Personal data inventory under the DPDP Act
A practical guide to building a personal data inventory for DPDP implementation across products, teams, vendors and records.
Data>Nuance
A data inventory is not a spreadsheet; it is cross-examination for your systems.
A personal data inventory is the operating base for DPDP implementation. Without it, teams are left guessing what personal data exists, why it is processed, which system holds it, which vendor sees it and who can answer a rights request. India Code lists the Digital Personal Data Protection Act, 2023 as Act 22 of 2023, enacted on 11 August 2023, and shows the Act structure covering application, processing grounds, notice, consent, legitimate uses and general obligations. India Code also lists DPDP Rules, 2025 and related notifications dated 13 November 2025, with a later corrigendum dated 11 December 2025. Inventory work should be tied to the current official position before publication or rollout.
What to review
Begin with activities, not databases. Product signup, payments, HR onboarding, support tickets, marketing campaigns, analytics, vendor management and security logging may each process personal data in different ways. For each activity, record the data categories, source, purpose, system, access roles, vendor sharing, retention assumption and business owner.
Do not stop at obvious identifiers. User IDs, device IDs, logs, transaction references, location fields, profile attributes, support notes and employee records may all matter. The inventory should help teams answer practical questions: what notice covers this use, what happens on deletion, which vendor must act, and what evidence proves the decision?
A useful inventory is maintained. A beautiful one-off spreadsheet that never meets product change management is an archive, not a control.
The inventory should also show confidence levels. Some data flows will be confirmed through system exports, vendor contracts or product walkthroughs. Others may be based on interviews and need follow-up. Marking confidence helps leadership see where the organisation has evidence and where it has assumptions.
For growing teams, the most useful version is often a working register with plain fields: activity, data, purpose, owner, system, vendor, location, retention, access and next review. That format gives legal, product and security teams a shared language without forcing everyone into a heavy governance tool on day one.

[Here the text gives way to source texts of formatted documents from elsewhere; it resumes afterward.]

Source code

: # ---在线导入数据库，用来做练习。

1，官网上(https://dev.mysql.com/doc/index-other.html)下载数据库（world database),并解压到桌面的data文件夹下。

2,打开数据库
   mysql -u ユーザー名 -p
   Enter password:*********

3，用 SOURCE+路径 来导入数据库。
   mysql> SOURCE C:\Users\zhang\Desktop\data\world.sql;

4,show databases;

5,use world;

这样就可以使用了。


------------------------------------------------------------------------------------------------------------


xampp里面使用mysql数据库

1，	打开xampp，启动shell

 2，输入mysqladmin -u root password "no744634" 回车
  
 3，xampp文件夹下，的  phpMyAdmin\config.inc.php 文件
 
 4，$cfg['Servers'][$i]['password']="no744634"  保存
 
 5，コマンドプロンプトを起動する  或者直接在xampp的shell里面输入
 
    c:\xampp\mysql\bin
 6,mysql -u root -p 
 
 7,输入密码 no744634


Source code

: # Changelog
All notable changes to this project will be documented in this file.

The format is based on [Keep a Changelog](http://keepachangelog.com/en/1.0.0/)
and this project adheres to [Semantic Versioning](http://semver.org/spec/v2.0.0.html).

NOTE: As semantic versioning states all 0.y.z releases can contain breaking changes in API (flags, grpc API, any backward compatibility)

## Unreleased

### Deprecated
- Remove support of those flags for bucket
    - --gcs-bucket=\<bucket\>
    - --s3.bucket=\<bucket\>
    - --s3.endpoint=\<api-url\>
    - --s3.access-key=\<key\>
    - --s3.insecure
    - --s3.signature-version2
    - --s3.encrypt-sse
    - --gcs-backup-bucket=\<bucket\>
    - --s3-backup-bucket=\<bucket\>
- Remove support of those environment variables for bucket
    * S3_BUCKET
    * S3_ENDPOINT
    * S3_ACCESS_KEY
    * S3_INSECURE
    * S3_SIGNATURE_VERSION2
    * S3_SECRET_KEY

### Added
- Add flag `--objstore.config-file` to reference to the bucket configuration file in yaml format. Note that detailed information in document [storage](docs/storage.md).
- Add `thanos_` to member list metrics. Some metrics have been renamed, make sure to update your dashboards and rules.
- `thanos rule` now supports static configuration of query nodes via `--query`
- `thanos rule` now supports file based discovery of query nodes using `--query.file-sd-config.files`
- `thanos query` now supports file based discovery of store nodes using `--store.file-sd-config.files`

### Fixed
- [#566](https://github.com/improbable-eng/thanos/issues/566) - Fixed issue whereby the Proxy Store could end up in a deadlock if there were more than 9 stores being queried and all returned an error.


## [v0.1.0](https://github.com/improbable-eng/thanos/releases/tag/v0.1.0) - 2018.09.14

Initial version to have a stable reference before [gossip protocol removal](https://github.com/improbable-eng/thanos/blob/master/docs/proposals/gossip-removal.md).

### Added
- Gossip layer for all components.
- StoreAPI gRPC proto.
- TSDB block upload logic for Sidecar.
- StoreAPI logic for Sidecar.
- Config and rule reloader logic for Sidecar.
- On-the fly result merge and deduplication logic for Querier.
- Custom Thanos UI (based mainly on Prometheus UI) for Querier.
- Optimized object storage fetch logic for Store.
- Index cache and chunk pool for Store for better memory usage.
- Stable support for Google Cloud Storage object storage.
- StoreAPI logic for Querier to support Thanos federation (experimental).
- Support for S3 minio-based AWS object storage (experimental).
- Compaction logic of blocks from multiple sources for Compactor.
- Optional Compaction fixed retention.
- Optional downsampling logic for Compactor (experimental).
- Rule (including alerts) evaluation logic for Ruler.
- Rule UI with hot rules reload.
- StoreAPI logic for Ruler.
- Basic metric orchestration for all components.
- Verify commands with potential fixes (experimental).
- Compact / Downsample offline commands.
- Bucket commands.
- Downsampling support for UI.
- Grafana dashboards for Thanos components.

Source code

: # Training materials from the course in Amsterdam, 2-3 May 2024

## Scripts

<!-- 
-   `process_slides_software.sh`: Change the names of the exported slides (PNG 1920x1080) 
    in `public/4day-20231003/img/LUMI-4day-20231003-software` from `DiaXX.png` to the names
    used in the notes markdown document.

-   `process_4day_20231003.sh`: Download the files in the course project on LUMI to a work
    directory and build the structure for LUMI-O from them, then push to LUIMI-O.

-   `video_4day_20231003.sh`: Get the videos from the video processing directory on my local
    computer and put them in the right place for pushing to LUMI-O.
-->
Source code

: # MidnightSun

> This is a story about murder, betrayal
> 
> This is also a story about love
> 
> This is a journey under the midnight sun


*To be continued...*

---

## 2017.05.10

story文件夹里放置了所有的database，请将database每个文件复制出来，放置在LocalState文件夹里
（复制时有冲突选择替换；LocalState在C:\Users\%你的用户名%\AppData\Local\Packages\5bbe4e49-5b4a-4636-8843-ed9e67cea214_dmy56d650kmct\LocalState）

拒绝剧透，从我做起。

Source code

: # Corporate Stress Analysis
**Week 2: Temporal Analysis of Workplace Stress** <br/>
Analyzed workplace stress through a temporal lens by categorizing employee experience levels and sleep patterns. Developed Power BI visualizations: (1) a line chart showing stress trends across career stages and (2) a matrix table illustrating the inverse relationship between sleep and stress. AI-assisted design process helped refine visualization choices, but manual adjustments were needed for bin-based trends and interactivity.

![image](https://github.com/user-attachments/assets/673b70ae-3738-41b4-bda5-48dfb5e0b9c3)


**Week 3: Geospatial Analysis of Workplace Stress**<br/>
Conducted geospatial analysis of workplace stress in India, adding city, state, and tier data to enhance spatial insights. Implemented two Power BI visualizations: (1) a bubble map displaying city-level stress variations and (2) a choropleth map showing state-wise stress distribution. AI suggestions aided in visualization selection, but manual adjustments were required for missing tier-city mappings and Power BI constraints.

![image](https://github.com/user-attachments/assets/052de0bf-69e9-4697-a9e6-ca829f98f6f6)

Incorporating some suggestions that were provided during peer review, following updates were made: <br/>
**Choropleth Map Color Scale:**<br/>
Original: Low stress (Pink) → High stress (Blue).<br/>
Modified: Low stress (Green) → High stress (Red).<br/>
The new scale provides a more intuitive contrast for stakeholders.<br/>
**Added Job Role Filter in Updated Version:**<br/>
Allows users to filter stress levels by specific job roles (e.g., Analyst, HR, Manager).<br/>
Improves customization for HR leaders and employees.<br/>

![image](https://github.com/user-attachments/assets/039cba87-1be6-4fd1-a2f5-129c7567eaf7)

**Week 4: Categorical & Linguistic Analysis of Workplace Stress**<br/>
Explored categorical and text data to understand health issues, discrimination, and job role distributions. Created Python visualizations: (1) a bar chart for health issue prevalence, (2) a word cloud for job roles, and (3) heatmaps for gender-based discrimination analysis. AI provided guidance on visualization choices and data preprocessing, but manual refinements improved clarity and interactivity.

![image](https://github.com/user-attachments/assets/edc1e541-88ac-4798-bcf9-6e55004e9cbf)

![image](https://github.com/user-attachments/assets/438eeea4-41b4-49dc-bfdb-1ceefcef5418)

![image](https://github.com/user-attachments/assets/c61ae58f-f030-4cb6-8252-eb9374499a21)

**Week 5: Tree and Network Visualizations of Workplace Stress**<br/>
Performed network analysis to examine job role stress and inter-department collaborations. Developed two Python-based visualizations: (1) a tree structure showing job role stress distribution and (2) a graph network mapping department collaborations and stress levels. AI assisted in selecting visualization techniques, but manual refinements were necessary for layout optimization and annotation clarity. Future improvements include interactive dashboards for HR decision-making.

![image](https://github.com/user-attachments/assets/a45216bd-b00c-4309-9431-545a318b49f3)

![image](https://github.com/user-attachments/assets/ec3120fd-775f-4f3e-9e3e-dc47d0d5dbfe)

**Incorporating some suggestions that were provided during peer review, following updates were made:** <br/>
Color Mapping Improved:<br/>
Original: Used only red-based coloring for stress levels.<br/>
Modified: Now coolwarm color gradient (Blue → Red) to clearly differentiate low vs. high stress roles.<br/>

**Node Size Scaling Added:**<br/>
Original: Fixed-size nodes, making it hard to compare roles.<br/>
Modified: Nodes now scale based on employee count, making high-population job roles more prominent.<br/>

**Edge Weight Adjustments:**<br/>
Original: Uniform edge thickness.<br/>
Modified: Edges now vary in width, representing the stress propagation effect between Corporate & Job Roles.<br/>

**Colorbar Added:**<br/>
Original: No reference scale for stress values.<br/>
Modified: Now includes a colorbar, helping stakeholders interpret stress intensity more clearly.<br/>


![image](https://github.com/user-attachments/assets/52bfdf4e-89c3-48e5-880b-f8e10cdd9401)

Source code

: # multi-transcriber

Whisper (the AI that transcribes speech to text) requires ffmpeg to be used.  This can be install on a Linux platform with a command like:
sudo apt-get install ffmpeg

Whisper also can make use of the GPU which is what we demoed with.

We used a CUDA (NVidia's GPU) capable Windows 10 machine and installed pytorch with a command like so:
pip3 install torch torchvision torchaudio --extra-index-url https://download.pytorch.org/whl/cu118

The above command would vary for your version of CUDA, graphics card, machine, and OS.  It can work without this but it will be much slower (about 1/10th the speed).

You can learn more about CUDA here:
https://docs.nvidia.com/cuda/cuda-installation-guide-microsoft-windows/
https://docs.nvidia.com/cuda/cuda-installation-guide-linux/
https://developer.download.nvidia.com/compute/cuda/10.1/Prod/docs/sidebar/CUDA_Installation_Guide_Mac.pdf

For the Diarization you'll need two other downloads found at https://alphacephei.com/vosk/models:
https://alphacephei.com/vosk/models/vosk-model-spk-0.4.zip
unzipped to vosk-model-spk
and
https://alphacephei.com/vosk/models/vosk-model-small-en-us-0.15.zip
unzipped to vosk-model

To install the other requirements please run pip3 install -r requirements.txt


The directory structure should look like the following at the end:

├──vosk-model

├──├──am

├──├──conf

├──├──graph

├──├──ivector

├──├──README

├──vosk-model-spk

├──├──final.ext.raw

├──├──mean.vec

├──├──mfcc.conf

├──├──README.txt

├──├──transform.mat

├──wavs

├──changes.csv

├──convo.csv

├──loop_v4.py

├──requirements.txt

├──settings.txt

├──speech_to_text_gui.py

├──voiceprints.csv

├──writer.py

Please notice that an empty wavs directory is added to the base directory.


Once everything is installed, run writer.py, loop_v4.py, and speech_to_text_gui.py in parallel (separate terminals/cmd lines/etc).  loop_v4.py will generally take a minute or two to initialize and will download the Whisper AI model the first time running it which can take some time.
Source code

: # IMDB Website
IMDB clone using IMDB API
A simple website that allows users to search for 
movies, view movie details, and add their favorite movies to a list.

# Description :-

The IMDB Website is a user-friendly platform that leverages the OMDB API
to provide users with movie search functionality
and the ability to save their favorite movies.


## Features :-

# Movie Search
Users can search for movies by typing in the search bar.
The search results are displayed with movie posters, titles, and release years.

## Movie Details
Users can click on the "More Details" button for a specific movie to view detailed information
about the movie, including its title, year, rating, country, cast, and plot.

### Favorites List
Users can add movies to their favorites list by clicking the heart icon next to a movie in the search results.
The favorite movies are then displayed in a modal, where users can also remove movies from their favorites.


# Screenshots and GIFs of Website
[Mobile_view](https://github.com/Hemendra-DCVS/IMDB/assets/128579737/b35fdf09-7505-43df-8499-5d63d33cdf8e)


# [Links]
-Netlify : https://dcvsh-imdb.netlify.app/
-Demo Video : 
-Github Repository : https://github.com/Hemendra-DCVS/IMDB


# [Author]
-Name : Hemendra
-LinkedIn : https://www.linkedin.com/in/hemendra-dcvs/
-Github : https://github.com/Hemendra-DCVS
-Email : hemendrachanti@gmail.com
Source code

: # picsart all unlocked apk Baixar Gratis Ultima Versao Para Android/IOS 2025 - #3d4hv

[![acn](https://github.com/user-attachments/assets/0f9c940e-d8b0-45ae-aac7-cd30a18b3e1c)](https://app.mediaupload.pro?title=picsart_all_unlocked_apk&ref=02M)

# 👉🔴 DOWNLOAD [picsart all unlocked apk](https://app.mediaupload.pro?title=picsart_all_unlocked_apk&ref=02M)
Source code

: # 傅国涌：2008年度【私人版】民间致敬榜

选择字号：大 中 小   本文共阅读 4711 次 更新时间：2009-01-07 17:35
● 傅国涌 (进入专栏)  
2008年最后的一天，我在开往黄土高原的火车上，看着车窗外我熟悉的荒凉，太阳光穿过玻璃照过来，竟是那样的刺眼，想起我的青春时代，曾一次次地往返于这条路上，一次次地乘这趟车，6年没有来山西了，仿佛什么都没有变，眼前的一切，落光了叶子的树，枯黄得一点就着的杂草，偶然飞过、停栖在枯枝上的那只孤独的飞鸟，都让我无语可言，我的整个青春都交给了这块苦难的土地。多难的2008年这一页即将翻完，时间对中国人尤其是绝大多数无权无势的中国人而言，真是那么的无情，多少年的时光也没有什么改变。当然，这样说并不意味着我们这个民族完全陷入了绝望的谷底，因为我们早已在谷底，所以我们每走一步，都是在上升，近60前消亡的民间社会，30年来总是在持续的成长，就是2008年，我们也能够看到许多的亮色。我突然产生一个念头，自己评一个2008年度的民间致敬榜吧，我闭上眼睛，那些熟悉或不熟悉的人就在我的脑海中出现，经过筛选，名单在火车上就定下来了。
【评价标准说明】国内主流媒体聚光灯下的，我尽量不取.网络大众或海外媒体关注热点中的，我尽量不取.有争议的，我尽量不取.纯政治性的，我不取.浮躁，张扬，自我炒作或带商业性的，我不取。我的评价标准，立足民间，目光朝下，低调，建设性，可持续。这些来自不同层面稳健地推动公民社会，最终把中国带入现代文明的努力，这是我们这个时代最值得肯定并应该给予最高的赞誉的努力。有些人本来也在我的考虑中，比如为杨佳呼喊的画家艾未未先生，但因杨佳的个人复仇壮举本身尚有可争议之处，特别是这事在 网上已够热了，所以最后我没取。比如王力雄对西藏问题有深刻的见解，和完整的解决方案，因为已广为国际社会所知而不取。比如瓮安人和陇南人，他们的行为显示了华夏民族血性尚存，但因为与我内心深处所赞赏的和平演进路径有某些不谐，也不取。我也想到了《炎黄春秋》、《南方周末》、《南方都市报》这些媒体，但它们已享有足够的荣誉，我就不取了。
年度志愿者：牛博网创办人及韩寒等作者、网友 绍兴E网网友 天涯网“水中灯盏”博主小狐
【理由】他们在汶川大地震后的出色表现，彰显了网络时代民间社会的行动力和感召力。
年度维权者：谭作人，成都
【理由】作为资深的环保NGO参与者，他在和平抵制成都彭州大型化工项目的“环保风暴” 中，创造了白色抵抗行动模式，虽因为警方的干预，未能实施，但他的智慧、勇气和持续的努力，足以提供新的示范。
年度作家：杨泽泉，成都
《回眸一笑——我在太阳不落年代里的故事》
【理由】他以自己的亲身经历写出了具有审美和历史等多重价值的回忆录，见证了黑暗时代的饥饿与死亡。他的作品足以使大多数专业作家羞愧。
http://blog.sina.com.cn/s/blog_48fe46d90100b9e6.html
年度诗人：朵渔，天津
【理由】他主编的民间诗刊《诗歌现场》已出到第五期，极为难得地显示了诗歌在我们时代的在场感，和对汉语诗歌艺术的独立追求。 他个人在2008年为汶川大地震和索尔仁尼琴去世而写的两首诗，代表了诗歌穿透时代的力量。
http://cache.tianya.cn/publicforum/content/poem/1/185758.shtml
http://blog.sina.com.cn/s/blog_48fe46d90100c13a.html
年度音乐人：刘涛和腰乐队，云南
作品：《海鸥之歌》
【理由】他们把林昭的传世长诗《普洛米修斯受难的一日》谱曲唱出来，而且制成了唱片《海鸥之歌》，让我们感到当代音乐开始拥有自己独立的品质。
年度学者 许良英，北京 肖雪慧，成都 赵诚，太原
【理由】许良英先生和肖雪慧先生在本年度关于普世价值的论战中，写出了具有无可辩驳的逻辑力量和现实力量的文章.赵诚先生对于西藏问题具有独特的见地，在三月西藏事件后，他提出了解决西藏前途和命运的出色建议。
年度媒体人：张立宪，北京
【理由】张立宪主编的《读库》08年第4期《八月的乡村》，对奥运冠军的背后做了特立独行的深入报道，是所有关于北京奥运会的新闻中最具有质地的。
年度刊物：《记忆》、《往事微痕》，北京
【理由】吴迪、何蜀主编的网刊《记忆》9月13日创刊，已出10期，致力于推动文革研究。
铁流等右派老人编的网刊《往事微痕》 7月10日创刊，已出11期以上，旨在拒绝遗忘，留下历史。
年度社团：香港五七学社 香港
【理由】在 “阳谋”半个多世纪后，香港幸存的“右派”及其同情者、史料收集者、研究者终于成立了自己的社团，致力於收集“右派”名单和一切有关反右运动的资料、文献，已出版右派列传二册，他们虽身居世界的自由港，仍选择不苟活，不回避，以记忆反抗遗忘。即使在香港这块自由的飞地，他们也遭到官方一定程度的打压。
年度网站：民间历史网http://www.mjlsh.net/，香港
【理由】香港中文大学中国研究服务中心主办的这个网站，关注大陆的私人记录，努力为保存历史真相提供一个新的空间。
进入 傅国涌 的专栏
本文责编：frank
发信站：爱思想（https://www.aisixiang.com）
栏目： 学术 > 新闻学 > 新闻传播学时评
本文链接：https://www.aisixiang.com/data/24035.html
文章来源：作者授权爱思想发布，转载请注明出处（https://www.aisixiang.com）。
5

The register should also connect to change management. New forms, SDKs, HR tools, payment providers, customer support fields and analytics events should trigger an inventory update. If the update depends on memory, it will fail when the team is busy.
Implementation steps
- List major processing activities across product, marketing, HR, finance, support, security and vendors.
- For each activity, identify personal data categories, data source, purpose and business owner.
- Link systems and vendors to the activity instead of listing tools in isolation.
- Record notice, consent or legitimate-use reasoning where relevant.
- Add retention, deletion, access-control and breach-escalation notes.
- Build a change trigger so new features, vendors and campaigns update the inventory.
Use a level of detail that teams can maintain. A startup may begin with a structured table. A larger enterprise may need system owners, workflow approvals and periodic evidence checks.
Common mistakes
- Listing software tools without connecting them to purposes, users, owners and records.
- Ignoring employee, support, analytics and log data because the product team does not see them as user journeys.
- Creating an inventory once and failing to update it when products, vendors or retention practices change.
How DataNuance can help
DataNuance can help Indian organisations build a DPDP-ready personal data inventory that connects data flows with notices, vendors, security safeguards, rights handling and governance evidence. The work can start with a short discovery workshop and end with an owner-led record that teams can keep alive.
For help building or repairing a personal data inventory, contact DataNuance.
FAQs
Is a personal data inventory required by name under the DPDP Act?
The Act does not need to use that label for the inventory to be useful. It supports implementation of notices, obligations, rights workflows, vendor controls and evidence.
Who should own the inventory?
Privacy or legal may coordinate it, but product, security, HR, support, procurement and system owners must maintain their parts.
How detailed should the inventory be?
Detailed enough to explain purpose, system, vendor, owner, retention and rights handling. Excessive detail that no one updates is a risk.
How often should it be reviewed?
Review it when products, vendors, purposes, systems or retention practices change, and schedule periodic governance checks.
Sources
- Digital Personal Data Protection Act, 2023 on India Code: https://www.indiacode.nic.in/handle/123456789/22037?view_type=browse
- MeitY Digital Personal Data Protection Rules, 2025 page: https://www.meity.gov.in/documents/act-and-policies/digital-personal-data-protection-rules-2025-gDOxUjMtQWa?pageTitle=Digital-Personal-Data-Protection-Rules-2025686cadad39.pdf
This publication is general information and is not legal advice for a specific organisation or matter.